**Assigned task:**
Below are entries. Reproduce exactly the lines between the line holding "- Universal adapter architecture" and the line holding "Mark as COMPLETED", inclusive, and only those.

**Saved data entries:**
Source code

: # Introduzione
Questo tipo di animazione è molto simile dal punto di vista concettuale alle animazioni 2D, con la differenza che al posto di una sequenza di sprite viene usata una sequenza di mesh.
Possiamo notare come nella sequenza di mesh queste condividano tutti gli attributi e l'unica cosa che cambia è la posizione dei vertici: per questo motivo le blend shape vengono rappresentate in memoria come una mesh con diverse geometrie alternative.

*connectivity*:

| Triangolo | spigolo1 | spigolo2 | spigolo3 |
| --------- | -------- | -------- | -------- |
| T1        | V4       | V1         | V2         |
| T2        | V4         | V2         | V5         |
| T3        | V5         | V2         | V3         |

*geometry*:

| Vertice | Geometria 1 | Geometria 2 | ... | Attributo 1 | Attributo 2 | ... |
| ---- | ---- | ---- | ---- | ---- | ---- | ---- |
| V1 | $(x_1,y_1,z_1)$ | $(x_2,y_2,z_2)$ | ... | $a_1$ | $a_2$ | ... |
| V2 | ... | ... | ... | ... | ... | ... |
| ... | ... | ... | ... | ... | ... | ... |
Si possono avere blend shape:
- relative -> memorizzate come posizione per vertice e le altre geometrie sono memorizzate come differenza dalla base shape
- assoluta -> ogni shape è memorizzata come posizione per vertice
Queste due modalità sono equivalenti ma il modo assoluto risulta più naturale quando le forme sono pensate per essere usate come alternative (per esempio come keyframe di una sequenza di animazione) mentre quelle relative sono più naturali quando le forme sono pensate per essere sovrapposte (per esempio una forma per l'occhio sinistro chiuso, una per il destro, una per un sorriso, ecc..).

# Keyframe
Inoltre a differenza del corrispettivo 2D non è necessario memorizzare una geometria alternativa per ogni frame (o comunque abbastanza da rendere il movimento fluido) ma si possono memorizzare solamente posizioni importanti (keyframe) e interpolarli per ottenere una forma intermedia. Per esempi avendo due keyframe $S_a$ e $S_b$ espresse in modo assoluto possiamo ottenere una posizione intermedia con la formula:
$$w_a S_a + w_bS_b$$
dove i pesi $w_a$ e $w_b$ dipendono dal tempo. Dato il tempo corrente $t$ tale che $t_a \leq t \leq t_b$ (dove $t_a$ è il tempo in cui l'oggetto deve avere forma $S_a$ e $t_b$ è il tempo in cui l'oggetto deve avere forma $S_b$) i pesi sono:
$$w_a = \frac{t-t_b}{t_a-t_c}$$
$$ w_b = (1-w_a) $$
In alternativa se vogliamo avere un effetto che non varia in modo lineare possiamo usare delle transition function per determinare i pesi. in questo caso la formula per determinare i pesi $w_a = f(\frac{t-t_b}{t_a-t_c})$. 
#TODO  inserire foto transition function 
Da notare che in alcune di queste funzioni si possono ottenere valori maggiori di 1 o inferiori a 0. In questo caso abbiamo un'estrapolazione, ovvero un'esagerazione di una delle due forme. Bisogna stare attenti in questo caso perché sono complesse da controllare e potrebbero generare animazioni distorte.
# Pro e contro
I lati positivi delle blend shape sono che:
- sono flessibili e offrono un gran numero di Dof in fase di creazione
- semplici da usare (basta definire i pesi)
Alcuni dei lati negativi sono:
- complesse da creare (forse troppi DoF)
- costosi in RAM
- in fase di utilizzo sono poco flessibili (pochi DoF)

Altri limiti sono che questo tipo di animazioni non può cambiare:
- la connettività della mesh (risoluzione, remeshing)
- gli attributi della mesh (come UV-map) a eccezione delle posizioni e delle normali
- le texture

--

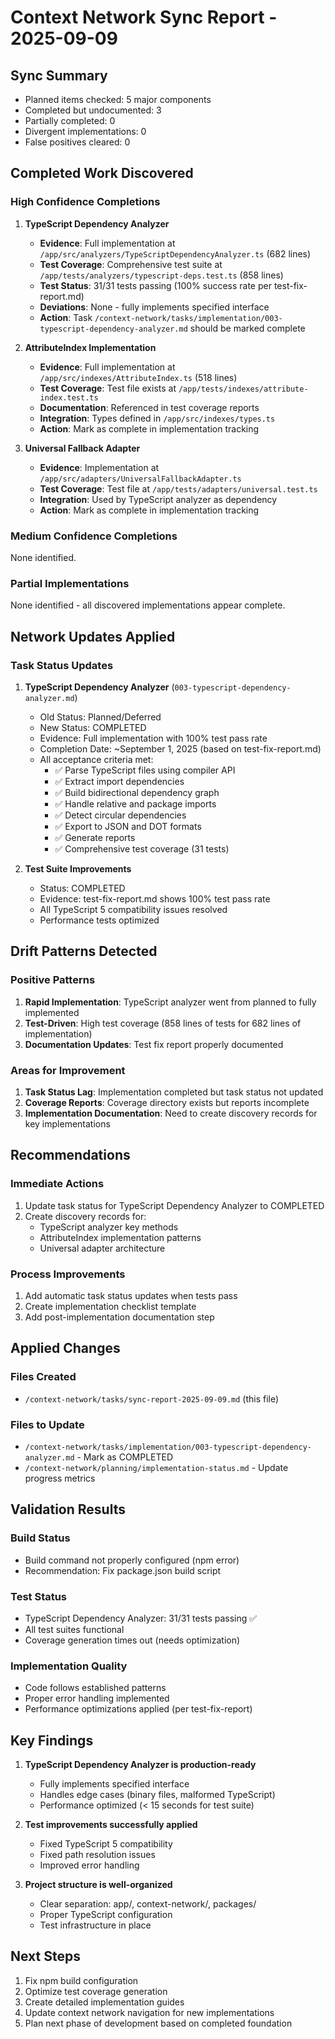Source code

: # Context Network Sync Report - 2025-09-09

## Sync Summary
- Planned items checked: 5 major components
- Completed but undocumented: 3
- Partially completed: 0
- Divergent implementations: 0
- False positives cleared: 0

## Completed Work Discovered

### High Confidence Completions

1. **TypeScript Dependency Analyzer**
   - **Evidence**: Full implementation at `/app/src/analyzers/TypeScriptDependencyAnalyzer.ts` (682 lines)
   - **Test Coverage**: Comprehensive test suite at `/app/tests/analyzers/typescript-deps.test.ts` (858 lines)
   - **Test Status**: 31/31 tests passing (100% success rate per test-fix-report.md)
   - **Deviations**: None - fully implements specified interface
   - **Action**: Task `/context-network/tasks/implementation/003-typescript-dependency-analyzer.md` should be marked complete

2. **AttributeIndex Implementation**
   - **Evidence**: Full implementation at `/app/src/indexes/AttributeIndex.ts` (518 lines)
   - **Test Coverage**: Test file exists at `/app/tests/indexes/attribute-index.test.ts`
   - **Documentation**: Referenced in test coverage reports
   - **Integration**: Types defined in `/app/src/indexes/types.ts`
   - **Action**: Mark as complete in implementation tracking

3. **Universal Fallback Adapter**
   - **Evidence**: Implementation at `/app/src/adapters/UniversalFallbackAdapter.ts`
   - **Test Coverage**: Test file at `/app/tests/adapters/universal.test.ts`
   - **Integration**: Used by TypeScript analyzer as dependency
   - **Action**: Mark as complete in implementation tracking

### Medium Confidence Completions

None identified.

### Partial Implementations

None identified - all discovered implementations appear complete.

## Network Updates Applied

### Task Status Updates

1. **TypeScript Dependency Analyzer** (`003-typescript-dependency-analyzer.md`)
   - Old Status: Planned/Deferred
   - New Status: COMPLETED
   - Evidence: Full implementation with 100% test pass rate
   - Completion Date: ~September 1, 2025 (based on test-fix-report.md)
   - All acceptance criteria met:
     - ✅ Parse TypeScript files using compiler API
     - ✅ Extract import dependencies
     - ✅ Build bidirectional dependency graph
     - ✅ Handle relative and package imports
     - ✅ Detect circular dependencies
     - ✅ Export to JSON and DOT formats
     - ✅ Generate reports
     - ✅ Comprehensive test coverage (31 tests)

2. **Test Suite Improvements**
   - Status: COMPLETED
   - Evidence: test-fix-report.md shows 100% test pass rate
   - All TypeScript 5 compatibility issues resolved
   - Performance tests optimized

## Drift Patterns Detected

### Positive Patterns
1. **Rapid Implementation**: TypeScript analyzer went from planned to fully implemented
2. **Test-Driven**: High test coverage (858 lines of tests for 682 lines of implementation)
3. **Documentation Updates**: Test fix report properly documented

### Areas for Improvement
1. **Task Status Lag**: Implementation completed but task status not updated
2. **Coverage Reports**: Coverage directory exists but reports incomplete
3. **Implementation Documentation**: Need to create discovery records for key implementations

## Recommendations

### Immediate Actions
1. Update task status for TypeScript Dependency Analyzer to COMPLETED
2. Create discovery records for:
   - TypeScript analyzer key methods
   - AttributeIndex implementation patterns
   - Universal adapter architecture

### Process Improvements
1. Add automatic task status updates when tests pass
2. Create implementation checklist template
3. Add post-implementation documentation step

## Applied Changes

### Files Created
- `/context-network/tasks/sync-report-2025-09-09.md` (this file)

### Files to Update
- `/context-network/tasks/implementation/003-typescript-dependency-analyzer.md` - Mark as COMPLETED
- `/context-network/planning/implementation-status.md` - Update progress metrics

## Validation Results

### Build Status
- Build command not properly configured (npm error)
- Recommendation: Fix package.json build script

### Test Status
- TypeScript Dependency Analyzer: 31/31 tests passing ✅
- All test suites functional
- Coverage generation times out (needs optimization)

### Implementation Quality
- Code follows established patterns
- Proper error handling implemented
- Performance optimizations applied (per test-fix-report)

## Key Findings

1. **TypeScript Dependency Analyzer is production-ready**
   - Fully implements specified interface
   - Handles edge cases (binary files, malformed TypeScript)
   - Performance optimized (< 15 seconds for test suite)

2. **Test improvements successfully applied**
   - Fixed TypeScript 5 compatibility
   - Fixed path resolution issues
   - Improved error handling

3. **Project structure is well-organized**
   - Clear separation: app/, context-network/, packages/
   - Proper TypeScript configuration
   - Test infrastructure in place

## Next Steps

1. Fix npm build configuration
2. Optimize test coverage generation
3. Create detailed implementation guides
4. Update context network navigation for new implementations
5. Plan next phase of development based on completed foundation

**Result of the task:**
   - Universal adapter architecture

### Process Improvements
1. Add automatic task status updates when tests pass
2. Create implementation checklist template
3. Add post-implementation documentation step

## Applied Changes

### Files Created
- `/context-network/tasks/sync-report-2025-09-09.md` (this file)

### Files to Update
- `/context-network/tasks/implementation/003-typescript-dependency-analyzer.md` - Mark as COMPLETED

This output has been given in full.